Ever walk into the wrong bar? One where you know, right away, you don't belong?

That happened to me once in a very rural town in Wyoming, when a friend and I wandered into a bar in which everyone wore a cowboy hat and boots but us. My friend had a Fu Manchu, and I was sporting a pony tail and a beard. One drink (try not to show fear!) and we strolled out of the bar, then ran like hell for the car. And yes, the bar emptied onto the streets as a dozen guys tried to catch up with us, our tires squealing as we headed for the Interstate.

So why am I telling you this? Because a) standing out is one of the main themes of "The Covenant," b) the film is so pitched at teens and young twenty-somethings that I felt as if I had wandered into the wrong bar again, and c) my story had more honest suspense than this film by Renny Harlin.

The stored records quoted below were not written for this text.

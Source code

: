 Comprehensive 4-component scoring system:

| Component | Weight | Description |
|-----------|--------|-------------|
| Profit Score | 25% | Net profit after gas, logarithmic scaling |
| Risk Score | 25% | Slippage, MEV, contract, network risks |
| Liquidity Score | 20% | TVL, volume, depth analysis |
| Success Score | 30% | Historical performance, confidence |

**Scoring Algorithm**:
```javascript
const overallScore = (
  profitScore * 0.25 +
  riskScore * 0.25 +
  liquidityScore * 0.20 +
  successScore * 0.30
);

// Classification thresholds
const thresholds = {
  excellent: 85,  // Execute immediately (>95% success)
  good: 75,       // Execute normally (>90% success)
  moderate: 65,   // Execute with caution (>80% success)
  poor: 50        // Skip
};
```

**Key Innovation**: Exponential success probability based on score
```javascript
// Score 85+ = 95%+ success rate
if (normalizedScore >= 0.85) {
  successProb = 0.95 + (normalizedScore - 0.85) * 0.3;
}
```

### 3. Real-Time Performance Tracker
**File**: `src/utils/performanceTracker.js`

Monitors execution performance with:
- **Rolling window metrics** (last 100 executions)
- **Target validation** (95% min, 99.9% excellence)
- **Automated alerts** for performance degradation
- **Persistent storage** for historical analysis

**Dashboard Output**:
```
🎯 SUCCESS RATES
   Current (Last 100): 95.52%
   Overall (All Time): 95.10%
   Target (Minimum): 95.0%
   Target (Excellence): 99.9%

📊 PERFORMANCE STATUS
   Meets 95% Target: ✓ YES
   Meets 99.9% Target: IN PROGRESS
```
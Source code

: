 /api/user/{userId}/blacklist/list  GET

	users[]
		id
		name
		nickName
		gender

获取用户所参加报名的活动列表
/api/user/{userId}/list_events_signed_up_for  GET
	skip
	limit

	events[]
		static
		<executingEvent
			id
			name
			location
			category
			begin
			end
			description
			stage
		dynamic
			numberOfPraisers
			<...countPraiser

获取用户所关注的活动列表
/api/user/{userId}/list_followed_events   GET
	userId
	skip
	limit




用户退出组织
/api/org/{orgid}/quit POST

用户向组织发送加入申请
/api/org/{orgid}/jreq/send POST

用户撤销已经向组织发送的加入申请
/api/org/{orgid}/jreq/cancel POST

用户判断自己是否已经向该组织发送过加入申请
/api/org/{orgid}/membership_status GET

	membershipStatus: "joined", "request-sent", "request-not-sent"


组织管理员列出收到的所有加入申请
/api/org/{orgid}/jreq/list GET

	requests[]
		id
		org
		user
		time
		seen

Maybe part of the problem is that there's such a focus on being twenty-something that it takes away from an atmosphere of suspense. It's as if writer J.S. Cardone drew inspiration from teen slasher pics, where the whole first act seems to exist only to show teens partying and pairing off so that they're set up for whatever goremeister is out there, and we're set up for what happens too often in bad horror/thrillers. You watch, hoping something better will happen, or, if your own hormones are raging, waiting to see whatever nudity the film promised. Usually, there's disappointment in that area too, so it's strange to see that plot template here. With a reference to Harry Potter and supernatural powers at its center, you'd think that the filmmakers would have taken a different route. But this really plays out like any old B-movie slasher pic. All the tropes are here:

Teens
In spades. "He's cool." "She's cool." They're all cool. They party on the beach. They flirt. The girls talk catty about other girls and say how much they like this guy or that. And the guys? They snap each other's butts with towels, or push and shove over perceived insults. They walk like state troopers with their chests out and arms poised as though they're walking into an Old West town ready for a showdown. Chink. Chink. Chink. So much testosterone, so little sense. But it's an element of every teen slasher pic because it plays to the main audience and sets up the kids as being preoccupied with fun, so the horror to follow seems even more horrific. In theory.


Isolation

No self-respecting teen slasher pic can be set anywhere except a remote location. They party so far out that it takes the cops a while to get even close to these illegal drinkers (many of whom look to be in their thirties, by the way). But just about every scene feels as if it's taking place in a ghost town. No one is ever around. It's supposed to be scarier that way. Even the dormitory at Spencer prep school is totally deserted every time one of the characters is walking around. What a dead school. And I seriously don't know of a single young woman who would take a shower alone at night in a communal bathroom with practically no lights on anywhere and the halls dark and deserted. Did everyone else not make it back from the beach party yet?

Convenient Victims
Why is it always two attractive girls who emerge in these films as the eye-candy for the audience and such obvious victims for the slasher-dude that they might as well wear t-shirts that say "Fresh Meat" or "I'm the Bait." Here it's Sarah (Laura Ramsey), a new blonde transfer who came from Boston Public and has tattoos. No wonder she stands out. Her roommate is Kate (Jessica Lucas), and just as you never want to be the hero's best friend in a film, you certainly don't want to be best friends with the female lead. From the minute you're seen with her, you're marked as the first victim. Am I right?

False Alarms
Stephen King once described the horror genre as, simply, "He's here! No, he's not. He's HERE! No, he's not, HE'S HERE! No, he's not. HE'S . . . . AHHHHHHHHHH!" The best of the fright-fests work this formula like Joey Tribiani worked a roomful of women. How YOU doin? The worst make clumsy attempts. But false alarms are crucial to how believably scary a film is. "The Covenant" seems more predictable than some of the best slasher pics, and partly that's because the false alarms are about as frightful as a fake fire alarm. Then there are the nudity false alarms--the titillation scenes where you wonder if you're going to see something. It happens when we see the girls in their skimpies lying in bed at night talking girl-talk, and it happens when these guys and girls just happen to be on the swim team and we get some shower-room action.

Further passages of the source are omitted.